Experimental program
Comparison scheme
Effect test

example 1

Gel of Precipitated Amorphous Hydroxyapatite Carrier Particles

[0046]Calcium phosphate (amorphous hydroxyapatite) particles are obtained by precipitation from calcium nitrate and ammonium phosphate. The resulting particles were less than 1 μm in size. After cleaning, a gel-like suspension was obtained.

[0047]In this case, the gel contained, prior to mixing with the augmentation material, 35 wt % carrier particles and 65 wt % water.

[0048]The augmentation particles were produced by spray-drying a slurry of precipitated calcium phosphate, as described above; and then sintered and sieved to obtain particles of 25-45 μm.

[0049]Upon mixing of 14 ml of the gel with 18.84 g augmentation particles a mix of 17.2 wt % carrier particles, 31.9 wt % water and 50.9 wt % augmentation particles was obtained. The weight ratio of augmentation particles to carrier particles was 3:1. Carrier particles and water together formed 70 vol % of the stable suspension.

example 2

Porous Augmentation Particles for Hard Tissue Augmentation

[0050]The gel obtained as described in example 1 was used.

6.25 g of the gel thus obtained was mixed with 1.20 g augmentation particles (80% porous, 1-4 mm hydroxyapatite granulate material (CAM Implants, Leiden, the Netherlands).

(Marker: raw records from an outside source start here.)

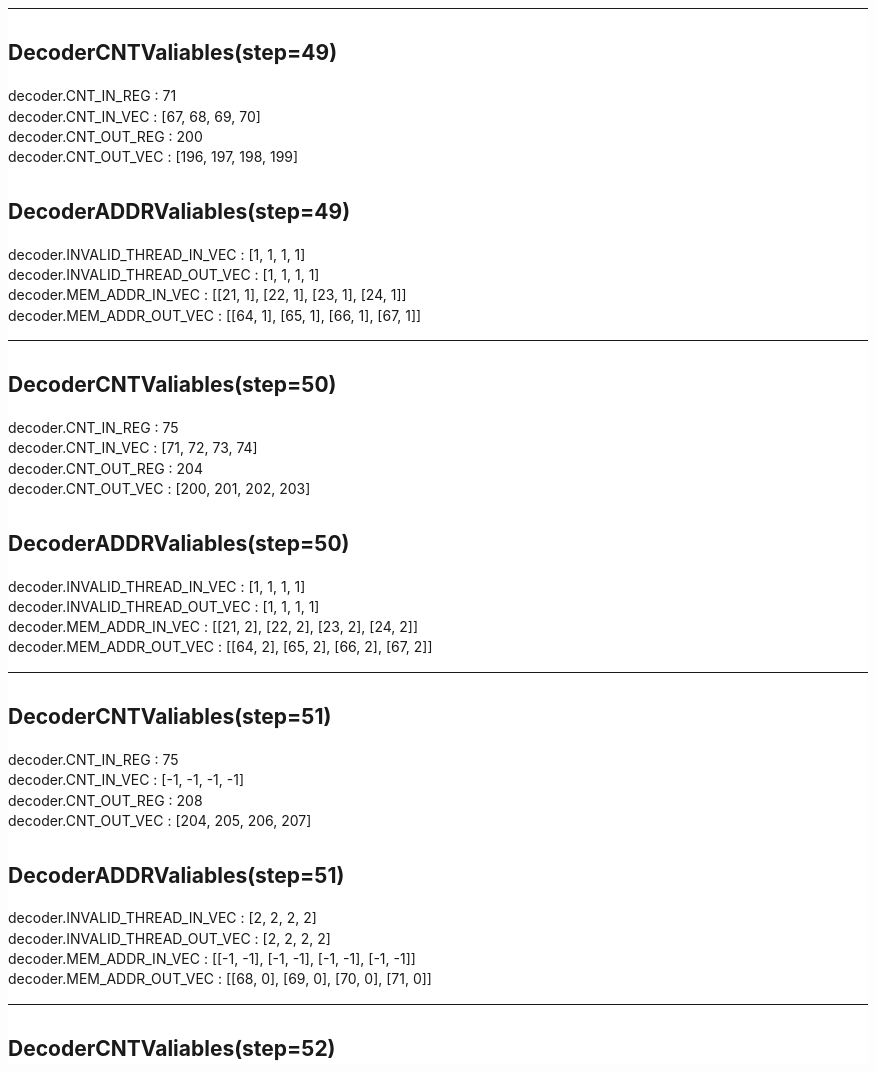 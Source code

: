 ***

## DecoderCNTValiables(step=49)  

decoder.CNT_IN_REG : 71  
decoder.CNT_IN_VEC : [67, 68, 69, 70]  
decoder.CNT_OUT_REG : 200  
decoder.CNT_OUT_VEC : [196, 197, 198, 199]  

## DecoderADDRValiables(step=49)  

decoder.INVALID_THREAD_IN_VEC : [1, 1, 1, 1]  
decoder.INVALID_THREAD_OUT_VEC : [1, 1, 1, 1]  
decoder.MEM_ADDR_IN_VEC : [[21, 1], [22, 1], [23, 1], [24, 1]]  
decoder.MEM_ADDR_OUT_VEC : [[64, 1], [65, 1], [66, 1], [67, 1]]  

***

## DecoderCNTValiables(step=50)  

decoder.CNT_IN_REG : 75  
decoder.CNT_IN_VEC : [71, 72, 73, 74]  
decoder.CNT_OUT_REG : 204  
decoder.CNT_OUT_VEC : [200, 201, 202, 203]  

## DecoderADDRValiables(step=50)  

decoder.INVALID_THREAD_IN_VEC : [1, 1, 1, 1]  
decoder.INVALID_THREAD_OUT_VEC : [1, 1, 1, 1]  
decoder.MEM_ADDR_IN_VEC : [[21, 2], [22, 2], [23, 2], [24, 2]]  
decoder.MEM_ADDR_OUT_VEC : [[64, 2], [65, 2], [66, 2], [67, 2]]  

***

## DecoderCNTValiables(step=51)  

decoder.CNT_IN_REG : 75  
decoder.CNT_IN_VEC : [-1, -1, -1, -1]  
decoder.CNT_OUT_REG : 208  
decoder.CNT_OUT_VEC : [204, 205, 206, 207]  

## DecoderADDRValiables(step=51)  

decoder.INVALID_THREAD_IN_VEC : [2, 2, 2, 2]  
decoder.INVALID_THREAD_OUT_VEC : [2, 2, 2, 2]  
decoder.MEM_ADDR_IN_VEC : [[-1, -1], [-1, -1], [-1, -1], [-1, -1]]  
decoder.MEM_ADDR_OUT_VEC : [[68, 0], [69, 0], [70, 0], [71, 0]]  

***

## DecoderCNTValiables(step=52)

[0051]The gel contained 35 wt % carrier particles and 65 wt % water, the mix contained 29.4 wt % carrier particles and 54.5 wt % water and 16.1 wt % augmentation particles. The weight ratio of augmentation particles to carrier particles was 0.5:1.

example 3

Dense Augmentation Particles with a Gel of Calcinated Calcium Phosphate in Water

[0052]Calcium phosphate in spray-dried form was calcinated at about 400° C., and then an average particle size of about 2-3 μm was obtained. After washing, 20 g of these particles were suspended in 100 g water, yielding a gel of 17 wt % carrier particles in 83 wt % water. 3.42 g of the gel was mixed with 4.89 g augmentation particles (dense, 0.5-2 mm HA granulate (CAM Implants). The biocompatible composition thus obtained contained 7.0 wt % carrier particles, 34.2 wt % water and 58.8 wt % hard tissue augmentation particles. The weight ratio of augmentation particles:carrier particles=8:1. The mixture contained 34 vol % of augmentation particles, in terms of the total volume of the composition.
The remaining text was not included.